10.1 The Buyer acknowledges that the Agent’s obligations and liabilities in respect of the Services specified overleaf are exhaustively defined in these Conditions. The Buyer agrees that the express obligations and warranties made by the Agent in these Conditions are in lieu of and to the exclusion of any kind express or implied Statutorily or otherwise relating to anything supplied or services provided under or in connection with a contract to which these Conditions apply including (without limitation) as to the condition quality performance merchantability or fitness for purpose of the Goods and/or Services provided under such contract or any part of them.

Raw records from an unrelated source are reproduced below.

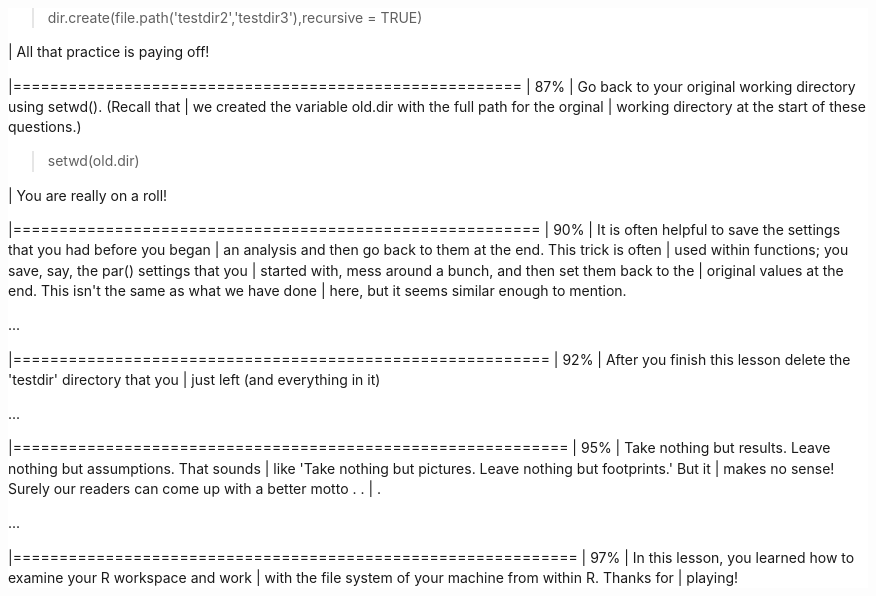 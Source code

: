 > dir.create(file.path('testdir2','testdir3'),recursive = TRUE)

| All that practice is paying off!

  |=======================================================        |  87%
| Go back to your original working directory using setwd(). (Recall that
| we created the variable old.dir with the full path for the orginal
| working directory at the start of these questions.)

> setwd(old.dir)

| You are really on a roll!

  |=========================================================      |  90%
| It is often helpful to save the settings that you had before you began
| an analysis and then go back to them at the end. This trick is often
| used within functions; you save, say, the par() settings that you
| started with, mess around a bunch, and then set them back to the
| original values at the end. This isn't the same as what we have done
| here, but it seems similar enough to mention.

...

  |==========================================================     |  92%
| After you finish this lesson delete the 'testdir' directory that you
| just left (and everything in it)

...

  |============================================================   |  95%
| Take nothing but results. Leave nothing but assumptions. That sounds
| like 'Take nothing but pictures. Leave nothing but footprints.' But it
| makes no sense! Surely our readers can come up with a better motto . .
| .

...

  |=============================================================  |  97%
| In this lesson, you learned how to examine your R workspace and work
| with the file system of your machine from within R. Thanks for
| playing!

10.2 The Agent does not exclude or limit liability for: death or injury arising from an act of negligence of the Agent or its employees; damage caused by the Agent’s fraud including fraudulent misrepresentation
10.3 If any exclusion disclaimer or other provision in these
Conditions shall be invalid for any reason and in all other cases falling within Clause 10.2 the Agent’s total liability (whether in contract, tort, including negligence or otherwise) in connection with a Contract to which these Conditions apply or based on any claim for indemnity or contribution will not exceed the sum of £1,000,000.00 in aggregate.
10.4 The Buyer agrees that except as expressly provided in clause 9 and this clause, the Agent will not be under any liability of any kind whatever and however caused arising directly or indirectly in connection with a supply of Goods and/or Services to which these Conditions apply.
10.5 The Buyer acknowledges and agrees that the allocation of risk contained in this clause is a recognition of the fact that it is not within the Agent’s control how and for what purpose the Goods and Services are used by the Buyer.